▶ _What to do_
Print the data that follows word for word, leaving out any picture.

▶ _Stored data_
☆ ☆ ☆ ☆ ☆ ☆ ☆

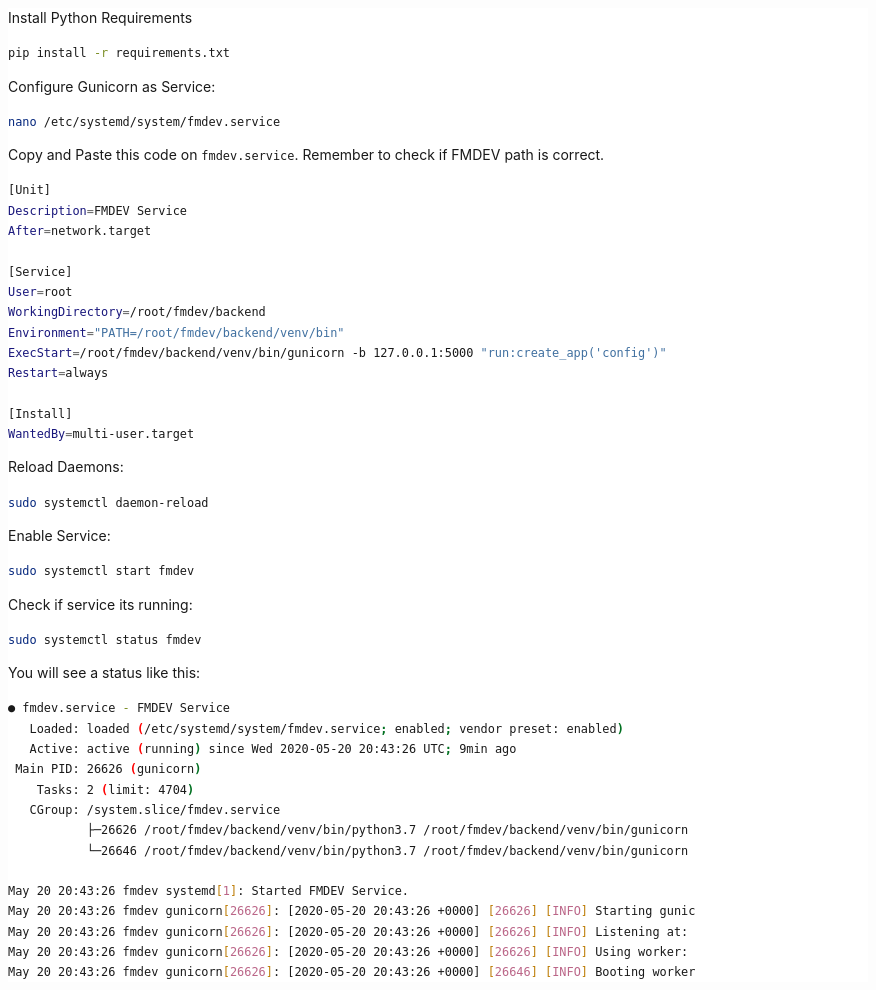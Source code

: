 Install Python Requirements

```sh
pip install -r requirements.txt
```

Configure Gunicorn as Service:

```sh
nano /etc/systemd/system/fmdev.service
```

Copy and Paste this code on `fmdev.service`. Remember to check if FMDEV path is correct.

```sh
[Unit]
Description=FMDEV Service
After=network.target

[Service]
User=root
WorkingDirectory=/root/fmdev/backend
Environment="PATH=/root/fmdev/backend/venv/bin"
ExecStart=/root/fmdev/backend/venv/bin/gunicorn -b 127.0.0.1:5000 "run:create_app('config')"
Restart=always

[Install]
WantedBy=multi-user.target
```

Reload Daemons:

```sh
sudo systemctl daemon-reload
```

Enable Service:

```sh
sudo systemctl start fmdev
```

Check if service its running:

```sh
sudo systemctl status fmdev
```

You will see a status like this:

```sh
● fmdev.service - FMDEV Service
   Loaded: loaded (/etc/systemd/system/fmdev.service; enabled; vendor preset: enabled)
   Active: active (running) since Wed 2020-05-20 20:43:26 UTC; 9min ago
 Main PID: 26626 (gunicorn)
    Tasks: 2 (limit: 4704)
   CGroup: /system.slice/fmdev.service
           ├─26626 /root/fmdev/backend/venv/bin/python3.7 /root/fmdev/backend/venv/bin/gunicorn 
           └─26646 /root/fmdev/backend/venv/bin/python3.7 /root/fmdev/backend/venv/bin/gunicorn 

May 20 20:43:26 fmdev systemd[1]: Started FMDEV Service.
May 20 20:43:26 fmdev gunicorn[26626]: [2020-05-20 20:43:26 +0000] [26626] [INFO] Starting gunic
May 20 20:43:26 fmdev gunicorn[26626]: [2020-05-20 20:43:26 +0000] [26626] [INFO] Listening at: 
May 20 20:43:26 fmdev gunicorn[26626]: [2020-05-20 20:43:26 +0000] [26626] [INFO] Using worker: 
May 20 20:43:26 fmdev gunicorn[26626]: [2020-05-20 20:43:26 +0000] [26646] [INFO] Booting worker

```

☆ ☆ ☆ ☆ ☆ ☆ ☆

▶ _Exercise answer_
Source code

: Install Python Requirements

```sh
pip install -r requirements.txt
```

Configure Gunicorn as Service:

```sh
nano /etc/systemd/system/fmdev.service
```

Copy and Paste this code on `fmdev.service`. Remember to check if FMDEV path is correct.

```sh
[Unit]
Description=FMDEV Service
After=network.target

[Service]
User=root
WorkingDirectory=/root/fmdev/backend
Environment="PATH=/root/fmdev/backend/venv/bin"
ExecStart=/root/fmdev/backend/venv/bin/gunicorn -b 127.0.0.1:5000 "run:create_app('config')"
Restart=always

[Install]
WantedBy=multi-user.target
```

Reload Daemons:

```sh
sudo systemctl daemon-reload
```

Enable Service:

```sh
sudo systemctl start fmdev
```

Check if service its running:

```sh
sudo systemctl status fmdev
```

You will see a status like this:

```sh
● fmdev.service - FMDEV Service
   Loaded: loaded (/etc/systemd/system/fmdev.service; enabled; vendor preset: enabled)
   Active: active (running) since Wed 2020-05-20 20:43:26 UTC; 9min ago
 Main PID: 26626 (gunicorn)
    Tasks: 2 (limit: 4704)
   CGroup: /system.slice/fmdev.service
           ├─26626 /root/fmdev/backend/venv/bin/python3.7 /root/fmdev/backend/venv/bin/gunicorn 
           └─26646 /root/fmdev/backend/venv/bin/python3.7 /root/fmdev/backend/venv/bin/gunicorn 

May 20 20:43:26 fmdev systemd[1]: Started FMDEV Service.
May 20 20:43:26 fmdev gunicorn[26626]: [2020-05-20 20:43:26 +0000] [26626] [INFO] Starting gunic
May 20 20:43:26 fmdev gunicorn[26626]: [2020-05-20 20:43:26 +0000] [26626] [INFO] Listening at: 
May 20 20:43:26 fmdev gunicorn[26626]: [2020-05-20 20:43:26 +0000] [26626] [INFO] Using worker: 
May 20 20:43:26 fmdev gunicorn[26626]: [2020-05-20 20:43:26 +0000] [26646] [INFO] Booting worker

```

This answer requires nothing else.